Recommend filing a follow-up spike to confirm the mechanism (compare attention kernel performance at different --ctx-size values with otherwise-identical prompts) before deciding whether 256K is reachable with kernel-config changes or is fundamentally bandwidth-bound.

Headline finding 3 — Workflow B (uniform continuous) is the highest-yield case

3×Research at N=3 ctx=64K hit 180 TPS aggregate — the highest of any config. Per-slot rate drops from 109 (single-slot baseline) to 58 (~half), but total aggregate grows 54%. Symmetric continuous load is the cont-batching best case: no idle slots to optimize around, no role-mix scheduling overhead.

For research / multi-document-synthesis workloads, N=3 ctx=64K with three identical Research agents is the right config — even better than asymmetric Workflow A.

Headline finding 4 — N=5 doesn't pay back

N=5 ctx=32K stretched Workflow A: 181 TPS aggregate (essentially tied with N=3 Workflow B). 5 slots adds capacity but not throughput — per-slot TPS drops to 43, Dev p95 ≈ 166 s (vs 114 s at N=3 ctx=64K). The 4th and 5th slots only make sense when concurrent-agent count itself is the bottleneck (not aggregate throughput) and Dev latency is acceptable.
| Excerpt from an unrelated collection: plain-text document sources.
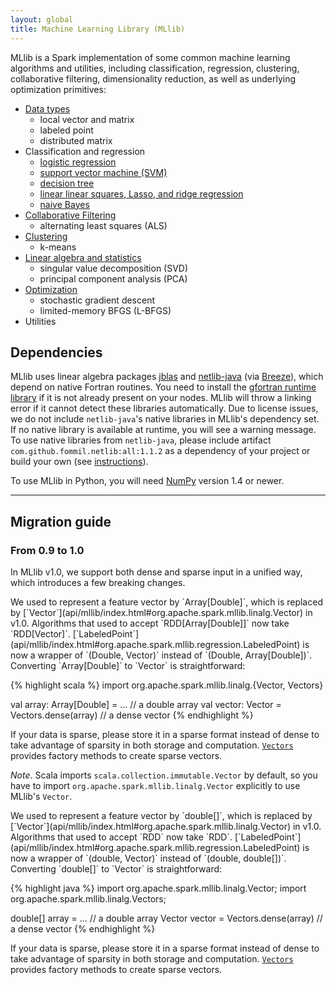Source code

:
 ```yaml
---
layout: global
title: Machine Learning Library (MLlib)
---
```


MLlib is a Spark implementation of some common machine learning algorithms and utilities,
including classification, regression, clustering, collaborative
filtering, dimensionality reduction, as well as underlying optimization primitives:

* <a href="mllib-data-types.html">Data types</a>
  * local vector and matrix
  * labeled point
  * distributed matrix
* Classification and regression
  * <a href="mllib-logistic-regression.html">logistic regression</a>
  * <a href="mllib-svm.html">support vector machine (SVM)</a>
  * <a href="mllib-decision-tree.html">decision tree</a>
  * <a href="mllib-linear-least-squares.html">linear linear squares, Lasso, and ridge regression</a>
  * <a href="mllib-naive-bayes.html">naive Bayes</a>
* <a href="mllib-collaborative-filtering.html">Collaborative Filtering</a>
  * alternating least squares (ALS)
* <a href="mllib-clustering.html">Clustering</a>
  * k-means
* <a href="mllib-linear-algebra.html">Linear algebra and statistics</a>
  * singular value decomposition (SVD)
  * principal component analysis (PCA)
* <a href="mllib-optimization.html">Optimization</a>
  * stochastic gradient descent
  * limited-memory BFGS (L-BFGS)
* Utilities

## Dependencies

MLlib uses linear algebra packages [jblas](https://github.com/mikiobraun/jblas) and [netlib-java](https://github.com/fommil/netlib-java) (via [Breeze](http://www.scalanlp.org/)), which depend on native Fortran routines. You need to install the
[gfortran runtime library](https://github.com/mikiobraun/jblas/wiki/Missing-Libraries)
if it is not already present on your nodes. MLlib will throw a linking error if it cannot
detect these libraries automatically.
Due to license issues, we do not include `netlib-java`'s native libraries in MLlib's dependency set. If no native library is available at runtime, you will see a warning message.
To use native libraries from `netlib-java`, please include artifact `com.github.fommil.netlib:all:1.1.2` as a dependency of your project or build your own (see [instructions](https://github.com/fommil/netlib-java/blob/master/README.md#machine-optimised-system-libraries)).

To use MLlib in Python, you will need [NumPy](http://www.numpy.org) version 1.4 or newer.

---

## Migration guide

### From 0.9 to 1.0

In MLlib v1.0, we support both dense and sparse input in a unified way, which introduces a few breaking changes.

<div class="codetabs">
<div data-lang="scala" markdown="1">
We used to represent a feature vector by `Array[Double]`, which is replaced by [`Vector`](api/mllib/index.html#org.apache.spark.mllib.linalg.Vector) in v1.0. Algorithms that used to accept `RDD[Array[Double]]` now take `RDD[Vector]`. [`LabeledPoint`](api/mllib/index.html#org.apache.spark.mllib.regression.LabeledPoint) is now a wrapper of `(Double, Vector)` instead of `(Double, Array[Double])`. Converting `Array[Double]` to `Vector` is straightforward:

{% highlight scala %}
import org.apache.spark.mllib.linalg.{Vector, Vectors}

val array: Array[Double] = ... // a double array
val vector: Vector = Vectors.dense(array) // a dense vector
{% endhighlight %}

If your data is sparse, please store it in a sparse format instead of dense to take advantage of sparsity in both storage and computation. [`Vectors`](api/mllib/index.html#org.apache.spark.mllib.linalg.Vectors$) provides factory methods to create sparse vectors.

*Note*. Scala imports `scala.collection.immutable.Vector` by default, so you have to import `org.apache.spark.mllib.linalg.Vector` explicitly to use MLlib's `Vector`.

</div>

<div data-lang="java" markdown="1">
We used to represent a feature vector by `double[]`, which is replaced by [`Vector`](api/mllib/index.html#org.apache.spark.mllib.linalg.Vector) in v1.0. Algorithms that used to accept `RDD<double[]>` now take `RDD<Vector>`. [`LabeledPoint`](api/mllib/index.html#org.apache.spark.mllib.regression.LabeledPoint) is now a wrapper of `(double, Vector)` instead of `(double, double[])`. Converting `double[]` to `Vector` is straightforward:

{% highlight java %}
import org.apache.spark.mllib.linalg.Vector;
import org.apache.spark.mllib.linalg.Vectors;

double[] array = ... // a double array
Vector vector = Vectors.dense(array) // a dense vector
{% endhighlight %}

If your data is sparse, please store it in a sparse format instead of dense to take advantage of sparsity in both storage and computation. [`Vectors`](api/mllib/index.html#org.apache.spark.mllib.linalg.Vectors$) provides factory methods to create sparse vectors.
</div>
</div>
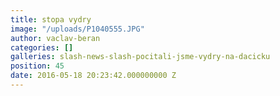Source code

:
 ```yaml
---
title: stopa vydry
image: "/uploads/P1040555.JPG"
author: vaclav-beran
categories: []
galleries: slash-news-slash-pocitali-jsme-vydry-na-dacicku
position: 45
date: 2016-05-18 20:23:42.000000000 Z
---
```

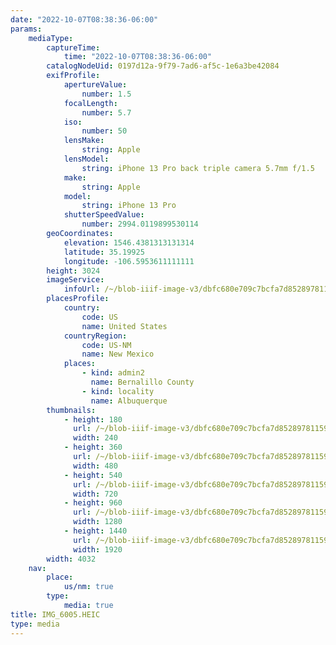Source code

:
 ```yaml
---
date: "2022-10-07T08:38:36-06:00"
params:
    mediaType:
        captureTime:
            time: "2022-10-07T08:38:36-06:00"
        catalogNodeUid: 0197d12a-9f79-7ad6-af5c-1e6a3be42084
        exifProfile:
            apertureValue:
                number: 1.5
            focalLength:
                number: 5.7
            iso:
                number: 50
            lensMake:
                string: Apple
            lensModel:
                string: iPhone 13 Pro back triple camera 5.7mm f/1.5
            make:
                string: Apple
            model:
                string: iPhone 13 Pro
            shutterSpeedValue:
                number: 2994.0119899530114
        geoCoordinates:
            elevation: 1546.4381313131314
            latitude: 35.19925
            longitude: -106.5953611111111
        height: 3024
        imageService:
            infoUrl: /~/blob-iiif-image-v3/dbfc680e709c7bcfa7d85289781159170e41f2d2f4008895bb4bc3f1911a6508/info.json
        placesProfile:
            country:
                code: US
                name: United States
            countryRegion:
                code: US-NM
                name: New Mexico
            places:
                - kind: admin2
                  name: Bernalillo County
                - kind: locality
                  name: Albuquerque
        thumbnails:
            - height: 180
              url: /~/blob-iiif-image-v3/dbfc680e709c7bcfa7d85289781159170e41f2d2f4008895bb4bc3f1911a6508/full/240%2C180/0/default.jpg
              width: 240
            - height: 360
              url: /~/blob-iiif-image-v3/dbfc680e709c7bcfa7d85289781159170e41f2d2f4008895bb4bc3f1911a6508/full/480%2C360/0/default.jpg
              width: 480
            - height: 540
              url: /~/blob-iiif-image-v3/dbfc680e709c7bcfa7d85289781159170e41f2d2f4008895bb4bc3f1911a6508/full/720%2C540/0/default.jpg
              width: 720
            - height: 960
              url: /~/blob-iiif-image-v3/dbfc680e709c7bcfa7d85289781159170e41f2d2f4008895bb4bc3f1911a6508/full/1280%2C960/0/default.jpg
              width: 1280
            - height: 1440
              url: /~/blob-iiif-image-v3/dbfc680e709c7bcfa7d85289781159170e41f2d2f4008895bb4bc3f1911a6508/full/1920%2C1440/0/default.jpg
              width: 1920
        width: 4032
    nav:
        place:
            us/nm: true
        type:
            media: true
title: IMG_6005.HEIC
type: media
---
```


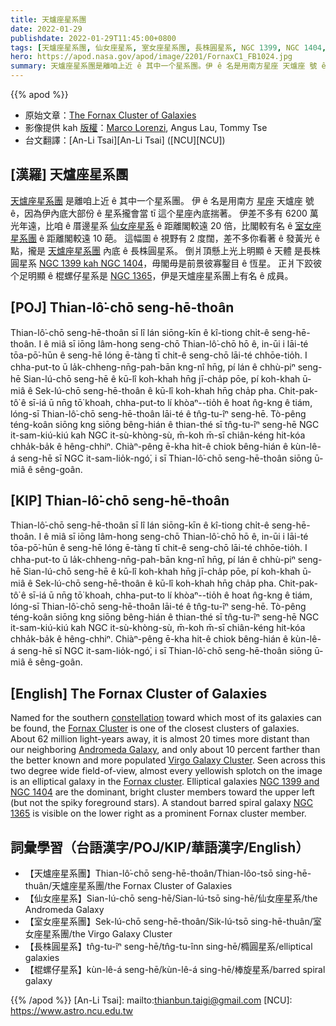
 ```yaml
---
title: 天爐座星系團
date: 2022-01-29
publishdate: 2022-01-29T11:45:00+0800
tags: [天爐座星系團, 仙女座星系, 室女座星系團, 長株圓星系, NGC 1399, NGC 1404, NGC 1365, 棍螺仔星系]
hero: https://apod.nasa.gov/apod/image/2201/FornaxC1_FB1024.jpg
summary: 天爐座星系團是離咱上近 ê 其中一个星系團。伊 ê 名是用南方星座 天爐座 號 ê，因為伊內底大部份 ê 星系攏會當 tī 這个星座內底揣著。
---
```


{{% apod %}}

- 原始文章：[The Fornax Cluster of Galaxies](https://apod.nasa.gov/apod/ap220129.html)
- 影像提供 kah [版權][copyright]：[Marco Lorenzi](https://www.glitteringlights.com/), Angus Lau, Tommy Tse
- 台文翻譯：[An-Li Tsai][An-Li Tsai] ([NCU][NCU])

## [漢羅] 天爐座星系團
[天爐座星系團][Fornax Cluster 1] 是離咱上近 ê 其中一个星系團。
伊 ê 名是用南方 [星座][constellation] 天爐座 號 ê，因為伊內底大部份 ê 星系攏會當 tī 這个星座內底揣著。
伊差不多有 6200 萬光年遠，比咱 ê 厝邊星系 [仙女座星系][Andromeda Galaxy] ê 距離閣較遠 20 倍，比閣較有名 ê [室女座星系團][Virgo Galaxy Cluster] ê 距離閣較遠 10 葩。
這幅圖 ê 視野有 2 度闊，差不多你看著 ê 發黃光 ê 點，攏是 [天爐座星系團][Fornax cluster 2] 內底 ê 長株圓星系。
倒爿頂懸上光上明顯 ê 天體 是長株圓星系 [NGC 1399 kah NGC 1404][NGC 1399 and NGC 1404]，毋閣毋是前景彼寡鑿目 ê 恆星。
正爿下跤彼个足明顯 ê 棍螺仔星系是 [NGC 1365][NGC 1365]，伊是天爐座星系團上有名 ê 成員。

## [POJ] Thian-lô͘-chō seng-hē-thoân
Thian-lô͘-chō seng-hē-thoân sī lî lán siōng-kīn ê kî-tiong chi̍t-ê seng-hē-thoân.
I ê miâ sī iōng lâm-hong seng-chō Thian-lô͘-chō hō ê, in-ūi i lāi-té tōa-pō͘-hūn ê seng-hē lóng ē-tàng tī chit-ê seng-chō lāi-té chhōe-tio̍h.
I chha-put-to ū la̍k-chheng-nn̄g-pah-bān kng-nî hn̄g, pí lán ê chhù-piⁿ seng-hē Sian-lú-chō seng-hē ê kū-lî koh-khah hn̄g jī-cha̍p pōe, pí koh-khah ū-miâ ê Sek-lú-chō seng-hē-thoân ê kū-lî koh-khah hn̄g cha̍p pha.
Chit-pak-tô͘ ê sī-iá ū nn̄g tō͘ khoah, chha-put-to lí khòaⁿ--tio̍h ê hoat n̂g-kng ê tiám, lóng-sī Thian-lô͘-chō seng-hē-thoân lāi-té ê tn̂g-tu-îⁿ seng-hē.
Tò-pêng téng-koân siōng kng siōng bêng-hián ê thian-thé sī tn̂g-tu-îⁿ seng-hē NGC it-sam-kiú-kiú kah NGC it-sù-khòng-sù, m̄-koh m̄-sī chiân-kéng hit-kóa chha̍k-ba̍k ê hêng-chhiⁿ.
Chiàⁿ-pêng ē-kha hit-ê chiok bêng-hián ê kùn-lê-á seng-hē sī NGC it-sam-lio̍k-ngó͘, i sī Thian-lô͘-chō seng-hē-thoân siōng ū-miâ ê sêng-goân.


## [KIP] Thian-lô͘-chō seng-hē-thoân
Thian-lô͘-chō seng-hē-thoân sī lî lán siōng-kīn ê kî-tiong chi̍t-ê seng-hē-thoân.
I ê miâ sī iōng lâm-hong seng-chō Thian-lô͘-chō hō ê, in-ūi i lāi-té tōa-pō͘-hūn ê seng-hē lóng ē-tàng tī chit-ê seng-chō lāi-té chhōe-tio̍h.
I chha-put-to ū la̍k-chheng-nn̄g-pah-bān kng-nî hn̄g, pí lán ê chhù-piⁿ seng-hē Sian-lú-chō seng-hē ê kū-lî koh-khah hn̄g jī-cha̍p pōe, pí koh-khah ū-miâ ê Sek-lú-chō seng-hē-thoân ê kū-lî koh-khah hn̄g cha̍p pha.
Chit-pak-tô͘ ê sī-iá ū nn̄g tō͘ khoah, chha-put-to lí khòaⁿ--tio̍h ê hoat n̂g-kng ê tiám, lóng-sī Thian-lô͘-chō seng-hē-thoân lāi-té ê tn̂g-tu-îⁿ seng-hē.
Tò-pêng téng-koân siōng kng siōng bêng-hián ê thian-thé sī tn̂g-tu-îⁿ seng-hē NGC it-sam-kiú-kiú kah NGC it-sù-khòng-sù, m̄-koh m̄-sī chiân-kéng hit-kóa chha̍k-ba̍k ê hêng-chhiⁿ.
Chiàⁿ-pêng ē-kha hit-ê chiok bêng-hián ê kùn-lê-á seng-hē sī NGC it-sam-lio̍k-ngó͘, i sī Thian-lô͘-chō seng-hē-thoân siōng ū-miâ ê sêng-goân.

## [English] The Fornax Cluster of Galaxies
Named for the southern [constellation][constellation] toward which most of its galaxies can be found, the [Fornax Cluster][Fornax Cluster 1] is one of the closest clusters of galaxies.
About 62 million light-years away, it is almost 20 times more distant than our neighboring [Andromeda Galaxy][Andromeda Galaxy], and only about 10 percent farther than the better known and more populated [Virgo Galaxy Cluster][Virgo Galaxy Cluster].
Seen across this two degree wide field-of-view, almost every yellowish splotch on the image is an elliptical galaxy in the [Fornax cluster][Fornax cluster 2].
Elliptical galaxies [NGC 1399 and NGC 1404][NGC 1399 and NGC 1404] are the dominant, bright cluster members toward the upper left (but not the spiky foreground stars).
A standout barred spiral galaxy [NGC 1365][NGC 1365] is visible on the lower right as a prominent Fornax cluster member.

## 詞彙學習（台語漢字/POJ/KIP/華語漢字/English）
- 【天爐座星系團】Thian-lô͘-chō seng-hē-thoân/Thian-lôo-tsō sing-hē-thuân/天爐座星系團/the Fornax Cluster of Galaxies
- 【仙女座星系】Sian-lú-chō seng-hē/Sian-lú-tsō sing-hē/仙女座星系/the Andromeda Galaxy
- 【室女座星系團】Sek-lú-chō seng-hē-thoân/Sik-lú-tsō sing-hē-thuân/室女座星系團/the Virgo Galaxy Cluster
- 【長株圓星系】tn̂g-tu-îⁿ seng-hē/tn̂g-tu-înn sing-hē/橢圓星系/elliptical galaxies
- 【棍螺仔星系】kùn-lê-á seng-hē/kùn-lê-á sing-hē/棒旋星系/barred spiral galaxy


{{% /apod %}}
[An-Li Tsai]: mailto:thianbun.taigi@gmail.com
[NCU]: https://www.astro.ncu.edu.tw

[copyright]: https://apod.nasa.gov/apod/fap/lib/about_apod.html#srapply

[constellation]:https://earthsky.org/constellations/fornax-the-furnace-galaxy-hubble-ultra-deep-field/
[Fornax Cluster 1]:http://en.wikipedia.org/wiki/Fornax_cluster
[Andromeda Galaxy]:https://apod.nasa.gov/apod/ap130927.html
[Virgo Galaxy Cluster]:https://apod.nasa.gov/apod/ap110422.html
[Fornax cluster 2]:http://www.atlasoftheuniverse.com/galgrps/for.html
[NGC 1399 and NGC 1404]:https://noirlab.edu/public/news/noirlab2126/
[NGC 1365]:http://chandra.harvard.edu/photo/2007/ngc1365/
Mixing 3×Research + Dev + TL at N=5 ctx=32K gave 169 TPSworse than pure 3×Research at N=3. Mixing burst (TL) + steady (Research) + heavy (Dev) on cont-batching is worse than either uniform load alone.

Headline finding 5 — Tool-storm churn is fine

3×ToolStorm at N=3 ctx=64K: 1052 turns in 600 s, p50 turn 1.5 s, p95 3.1 s, per-call 26 TPS. Cont-batching handles rapid small-turn churn cleanly — no slot-eviction errors, no latency spikes. Useful for tool-call-heavy agents that send many short responses.

Use case Preset Mode
Default coding (TL + Dev + QA team) gemma4-26b-a4b-q4-multi3-128k (text-only, --parallel 3 --cont-batching --ctx-size 393216) hermes-agent-multi
Research / chat multi-agent Same preset, three Research-style agents hermes-research-multi
Heavy concurrent agent count (5-agent chat, latency-tolerant) gemma4-26b-a4b-q4-multi5-32k hermes-agent-multi5
Vision-enabled single-agent (existing) gemma4-26b-a4b-q4 (vision, --parallel 1 --ctx-size 131072) hermes-agent (unchanged)

The multi-slot presets are text-only — they drop --mmproj to free ~1.1 GiB VRAM that would otherwise eat the 128K headroom. Vision-enabled multi-slot would need to fall back to ctx=64K per slot.

Open questions / follow-up tickets

  1. 256K throughput-collapse root cause — file a spike to confirm attention-compute scaling and check whether --no-context-shift, different --batch-size, or alternative attention backends restore throughput at 256K.
  2. N=2 ctx=256K viability — projected to fit at ~22.4 GiB; would test whether the throughput collapse is a per-slot or aggregate-bandwidth effect.
  3. Workflow B at ctx=128K — measure aggregate TPS for 3×Research at the recommended production ctx to confirm the 180 TPS finding holds at the larger per-slot context.

Production state restored after Phase 2

hermes-agent mode restarted with the original gemma4-26b-a4b-q4 (single-slot, 128K ctx, vision-enabled) preset. Multi-slot presets and modes proposed but not yet created — that's Phase 4 work.